» REQUIREMENT
Would you write out all of the entries below, exactly as they stand?

» DATA FOR THE TASK
# # #
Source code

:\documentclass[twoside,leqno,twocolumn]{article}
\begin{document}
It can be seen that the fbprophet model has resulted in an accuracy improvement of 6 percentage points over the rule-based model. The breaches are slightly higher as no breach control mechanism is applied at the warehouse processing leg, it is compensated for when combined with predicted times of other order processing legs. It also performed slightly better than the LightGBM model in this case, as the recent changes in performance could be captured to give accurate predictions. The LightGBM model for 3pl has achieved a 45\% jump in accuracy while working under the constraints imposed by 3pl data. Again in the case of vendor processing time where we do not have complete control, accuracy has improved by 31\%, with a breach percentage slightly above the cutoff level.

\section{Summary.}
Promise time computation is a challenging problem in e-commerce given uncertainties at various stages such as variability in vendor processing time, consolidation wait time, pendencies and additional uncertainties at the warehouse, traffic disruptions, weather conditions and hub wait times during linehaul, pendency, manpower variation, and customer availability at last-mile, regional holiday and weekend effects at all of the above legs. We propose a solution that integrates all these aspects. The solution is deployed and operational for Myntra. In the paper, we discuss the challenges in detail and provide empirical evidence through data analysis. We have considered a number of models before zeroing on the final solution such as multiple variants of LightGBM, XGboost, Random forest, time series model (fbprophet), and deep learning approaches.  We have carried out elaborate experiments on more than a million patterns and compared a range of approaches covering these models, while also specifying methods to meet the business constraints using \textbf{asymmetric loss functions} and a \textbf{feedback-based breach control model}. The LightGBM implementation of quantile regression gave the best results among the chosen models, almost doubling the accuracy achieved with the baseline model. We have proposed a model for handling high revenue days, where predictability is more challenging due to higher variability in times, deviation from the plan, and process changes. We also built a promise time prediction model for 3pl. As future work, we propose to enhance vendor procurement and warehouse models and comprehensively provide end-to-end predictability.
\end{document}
# # #
» SOLUTION FOR THIS TASK
Source code

:\documentclass[twoside,leqno,twocolumn]{article}
\begin{document}
It can be seen that the fbprophet model has resulted in an accuracy improvement of 6 percentage points over the rule-based model. The breaches are slightly higher as no breach control mechanism is applied at the warehouse processing leg, it is compensated for when combined with predicted times of other order processing legs. It also performed slightly better than the LightGBM model in this case, as the recent changes in performance could be captured to give accurate predictions. The LightGBM model for 3pl has achieved a 45\% jump in accuracy while working under the constraints imposed by 3pl data. Again in the case of vendor processing time where we do not have complete control, accuracy has improved by 31\%, with a breach percentage slightly above the cutoff level.

\section{Summary.}
Promise time computation is a challenging problem in e-commerce given uncertainties at various stages such as variability in vendor processing time, consolidation wait time, pendencies and additional uncertainties at the warehouse, traffic disruptions, weather conditions and hub wait times during linehaul, pendency, manpower variation, and customer availability at last-mile, regional holiday and weekend effects at all of the above legs. We propose a solution that integrates all these aspects. The solution is deployed and operational for Myntra. In the paper, we discuss the challenges in detail and provide empirical evidence through data analysis. We have considered a number of models before zeroing on the final solution such as multiple variants of LightGBM, XGboost, Random forest, time series model (fbprophet), and deep learning approaches.  We have carried out elaborate experiments on more than a million patterns and compared a range of approaches covering these models, while also specifying methods to meet the business constraints using \textbf{asymmetric loss functions} and a \textbf{feedback-based breach control model}. The LightGBM implementation of quantile regression gave the best results among the chosen models, almost doubling the accuracy achieved with the baseline model. We have proposed a model for handling high revenue days, where predictability is more challenging due to higher variability in times, deviation from the plan, and process changes. We also built a promise time prediction model for 3pl. As future work, we propose to enhance vendor procurement and warehouse models and comprehensively provide end-to-end predictability.
\end{document}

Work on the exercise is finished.